┌─ Material provided

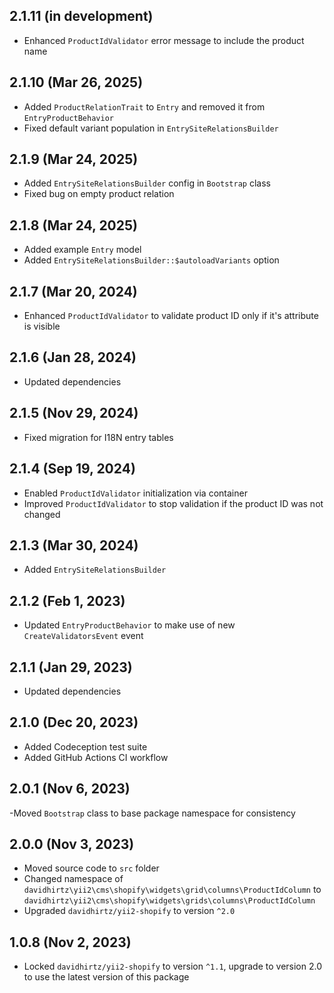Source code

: ## 2.1.11 (in development)

- Enhanced `ProductIdValidator` error message to include the product name

## 2.1.10 (Mar 26, 2025)

- Added `ProductRelationTrait` to `Entry` and removed it from `EntryProductBehavior`
- Fixed default variant population in `EntrySiteRelationsBuilder`

## 2.1.9 (Mar 24, 2025)

- Added `EntrySiteRelationsBuilder` config in `Bootstrap` class
- Fixed bug on empty product relation

## 2.1.8 (Mar 24, 2025)

- Added example `Entry` model
- Added `EntrySiteRelationsBuilder::$autoloadVariants` option

## 2.1.7 (Mar 20, 2024)

- Enhanced `ProductIdValidator` to validate product ID only if it's attribute is visible

## 2.1.6 (Jan 28, 2024)

- Updated dependencies

## 2.1.5 (Nov 29, 2024)

- Fixed migration for I18N entry tables

## 2.1.4 (Sep 19, 2024)

- Enabled `ProductIdValidator` initialization via container
- Improved `ProductIdValidator` to stop validation if the product ID was not changed

## 2.1.3 (Mar 30, 2024)

- Added `EntrySiteRelationsBuilder`

## 2.1.2 (Feb 1, 2023)

- Updated `EntryProductBehavior` to make use of new `CreateValidatorsEvent` event

## 2.1.1 (Jan 29, 2023)

- Updated dependencies

## 2.1.0 (Dec 20, 2023)

- Added Codeception test suite
- Added GitHub Actions CI workflow

## 2.0.1 (Nov 6, 2023)

-Moved `Bootstrap` class to base package namespace for consistency

## 2.0.0 (Nov 3, 2023)

- Moved source code to `src` folder
- Changed namespace of `davidhirtz\yii2\cms\shopify\widgets\grid\columns\ProductIdColumn`
  to `davidhirtz\yii2\cms\shopify\widgets\grids\columns\ProductIdColumn`
- Upgraded `davidhirtz/yii2-shopify` to version `^2.0`

## 1.0.8 (Nov 2, 2023)

- Locked `davidhirtz/yii2-shopify` to version `^1.1`, upgrade to version 2.0 to use the latest version of this package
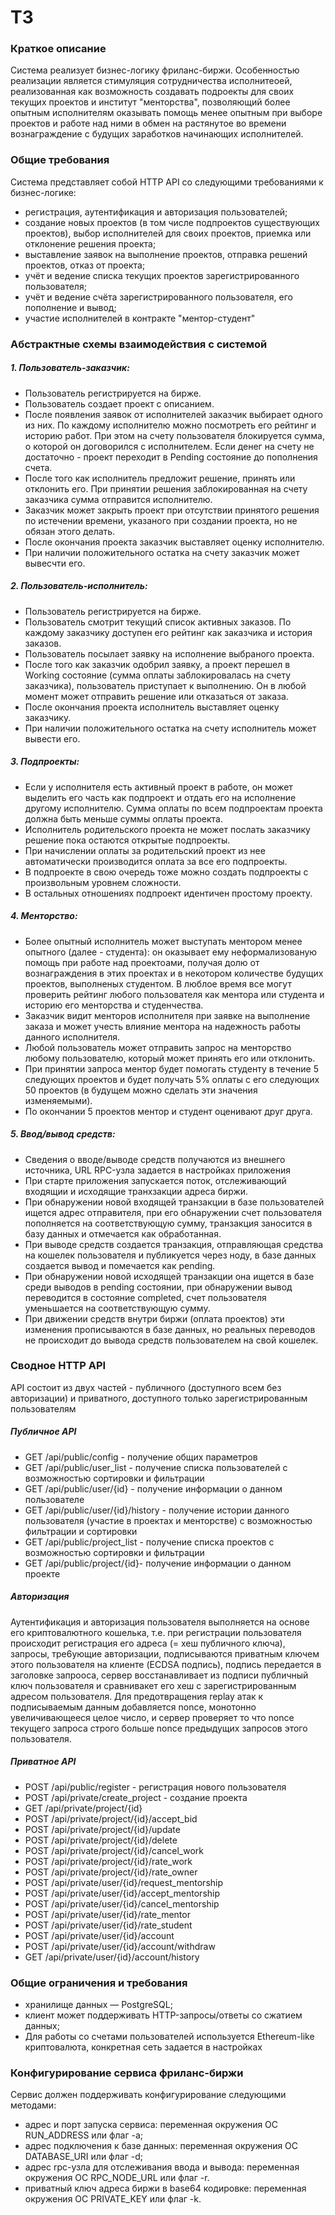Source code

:# ТЗ
### Краткое описание
Система реализует бизнес-логику фриланс-биржи. Особенностью реализации является стимуляция сотрудничества исполнитеоей, реализованная как возможность создавать подроекты для своих текущих проектов и институт "менторства", позволяющий более опытным исполнителям оказывать помощь менее опытным при выборе проектов и работе над ними в обмен на растянутое во времени вознаграждение с будущих заработков начинающих исполнителей.

### Общие требования
Система представляет собой HTTP API со следующими требованиями к бизнес-логике:


* регистрация, аутентификация и авторизация пользователей;
* создание новых проектов (в том числе подпроектов существующих проектов), выбор исполнителей для своих проектов, приемка или отклонение решения проекта;
* выставление заявок на выполнение проектов, отправка решений проектов, отказ от проекта;
* учёт и ведение списка текущих проектов зарегистрированного пользователя;
* учёт и ведение счёта зарегистрированного пользователя, его пополнение и вывод;
* участие исполнителей в контракте "ментор-студент"


### Абстрактные схемы взаимодействия с системой

##### 1. Пользователь-заказчик:

* Пользователь регистрируется на бирже.
* Пользователь создает проект с описанием.
* После появления заявок от исполнителей заказчик выбирает одного из них. По каждому исполнителю можно посмотреть его рейтинг и историю работ. При этом на счету пользователя блокируется сумма, о которой он договорился с исполнителем. Если денег на счету не достаточно - проект переходит в Pending состояние до пополнения счета. 
* После того как исполнитель предложит решение, принять или отклонить его. При принятии решения заблокированная на счету заказчика сумма отправится исполнителю.
* Заказчик может закрыть проект при отсутствии принятого решения по истечении времени, указаного при создании проекта, но не обязан этого делать.
* После окончания проекта заказчик выставляет оценку исполнителю.
* При наличии положительного остатка на счету заказчик может вывесчти его.


##### 2. Пользователь-исполнитель:

* Пользователь регистрируется на бирже.
* Пользователь смотрит текущий список активных заказов. По каждому заказчику доступен его рейтинг как заказчика и история заказов.
* Пользователь посылает заявку на исполнение выбраного проекта. 
* После того как заказчик одобрил заявку, а проект перешел в Working состояние (сумма оплаты заблокировалась на счету заказчика), пользователь приступает к выполнению. Он в любой момент может отправить решение или отказаться от заказа.
* После окончания проекта исполнитель выставляет оценку заказчику.
* При наличии положительного остатка на счету исполнитель может вывести его.


##### 3. Подпроекты:

* Если у исполнителя есть активный проект в работе, он может выделить его часть как подпроект и отдать его на исполнение другому исполнителю. Сумма оплаты по всем подпроектам проекта должна быть меньше суммы оплаты проекта. 
* Исполнитель родительского проекта не может послать заказчику решение пока остаются открытые подпроекты.
* При начислении оплаты за родительский проект из нее автоматически производится оплата за все его подпроекты.
* В подпроекте в свою очередь тоже можно создать подпроекты с произвольным уровнем сложности. 
* В остальных отношениях подпроект идентичен простому проекту.


##### 4. Менторство:

* Более опытный исполнитель может выступать ментором менее опытного (далее - студента): он оказывает ему неформализованую помощь при работе над проектоами, получая долю от вознаграждения в этих проектах и в некотором количестве будущих проектов, выполненых студентом. В люблое время все могут проверить рейтинг любого пользователя как ментора или студента и историю его менторства и студенчества.
* Заказчик видит менторов исполнителя при заявке на выполнение заказа и может учесть влияние ментора на надежность работы данного исполнителя.
* Любой пользователь может отправить запрос на менторство любому пользователю, который может принять его или отклонить.
* При принятии запроса ментор будет помогать студенту в течение 5 следующих проектов и будет получать 5% оплаты с его следующих 50 проектов (в будущем можно сделать эти значения изменяемыми). 
* По окончании 5 проектов ментор и студент оценивают друг друга.


##### 5. Ввод/вывод средств:

* Сведения о вводе/выводе средств получаются из внешнего источника, URL RPC-узла задается в настройках приложения 
* При старте приложения запускается поток, отслеживающий входящии и исходящие транхзакции адреса биржи. 
* При обнаружении новой входящей транзакции в базе пользователей ищется адрес отправителя, при его обнаружении счет пользователя пополняется на соответствующую сумму, транзакция заносится в базу данных и отмечается как обработанная.
* При выводе средств создается транзакция, отправляющая средства на кошелек пользователя и публикуется через ноду, в базе данных создается вывод и помечается как pending. 
* При обнаружении новой исходящей транзакции она ищется в базе среди выводов в pending состоянии, при обнаружении вывод переводится в состояние completed, счет пользователя уменьшается на соответствующую сумму. 
* При движении средств внутри биржи (оплата проектов) эти изменения прописываются в базе данных, но реальных переводов не происходит до вывода средств пользователем на свой кошелек.



### Сводное HTTP API
API состоит из двух частей - публичного (доступного всем без авторизации) и приватного, доступного только зарегистрированным пользователям

##### Публичное API

* GET /api/public/config - получение общих параметров
* GET /api/public/user_list - получение списка пользователей с возможностью сортировки и фильтрации
* GET /api/public/user/{id} - получение информации о данном пользователе
* GET /api/public/user/{id}/history - получение истории данного пользователя (участие в проектах и менторстве) с возможностью фильтрации и сортировки
* GET /api/public/project_list - получение списка проектов с возможностью сортировки и фильтрации
* GET /api/public/project/{id}- получение информации о данном проекте

##### Авторизация
Аутентификация и авторизация пользователя выполняется на основе его криптовалютного кошелька, т.е. при регистрации пользователя происходит регистрация его адреса (= хеш публичного ключа), запросы, тре6ующие авторизации, подписываются приватным ключем этого пользователя на клиенте (ECDSA подпись),  подпись передается в заголовке запрооса, сервер восстанавливает из подписи публичный ключ пользователя и сравнивакет его хеш с зарегистрированным адресом пользователя.  Для предотвращения replay атак к подписываемым данным добавляется nonce, монотонно увеличивающееся целое число, и сервер проверяет то что nonce текущего запроса строго больше nonce предыдущих запросов этого пользователя.

##### Приватное API

* POST /api/public/register - регистрация нового пользователя
* POST /api/private/create_project - создание проекта
* GET /api/private/project/{id}
* POST /api/private/project/{id}/accept_bid 
* POST /api/private/project/{id}/update
* POST /api/private/project/{id}/delete
* POST /api/private/project/{id}/cancel_work
* POST /api/private/project/{id}/rate_work
* POST /api/private/project/{id}/rate_owner
* POST /api/private/user/{id}/request_mentorship
* POST /api/private/user/{id}/accept_mentorship
* POST /api/private/user/{id}/cancel_mentorship
* POST /api/private/user/{id}/rate_mentor
* POST /api/private/user/{id}/rate_student
* POST /api/private/user/{id}/account
* POST /api/private/user/{id}/account/withdraw
* GET /api/private/user/{id}/account/history



### Общие ограничения и требования


* хранилище данных — PostgreSQL;
* клиент может поддерживать HTTP-запросы/ответы со сжатием данных;
* Для работы со счетами пользователей используется Ethereum-like криптовалюта, конкретная сеть задается в настройках



### Конфигурирование сервиса фриланс-биржи
Сервис должен поддерживать конфигурирование следующими методами:


* адрес и порт запуска сервиса: переменная окружения ОС RUN_ADDRESS или флаг -a;
* адрес подключения к базе данных: переменная окружения ОС DATABASE_URI или флаг -d;
* адрес rpc-узла для отслеживания ввода и вывода: переменная окружения ОС RPC_NODE_URL или флаг -r.
* приватный ключ адреса биржи в base64 кодировке: переменная окружения ОС PRIVATE_KEY или флаг -k.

└─

→ **Work to complete**
The lines from the start of the records above through the line that holds "- Added example" are to be copied exactly, both ends included, and no pictures are to be copied.

→ **Exercise solution**
Source code

: ## 2.1.11 (in development)

- Enhanced `ProductIdValidator` error message to include the product name

## 2.1.10 (Mar 26, 2025)

- Added `ProductRelationTrait` to `Entry` and removed it from `EntryProductBehavior`
- Fixed default variant population in `EntrySiteRelationsBuilder`

## 2.1.9 (Mar 24, 2025)

- Added `EntrySiteRelationsBuilder` config in `Bootstrap` class
- Fixed bug on empty product relation

## 2.1.8 (Mar 24, 2025)

- Added example `Entry` model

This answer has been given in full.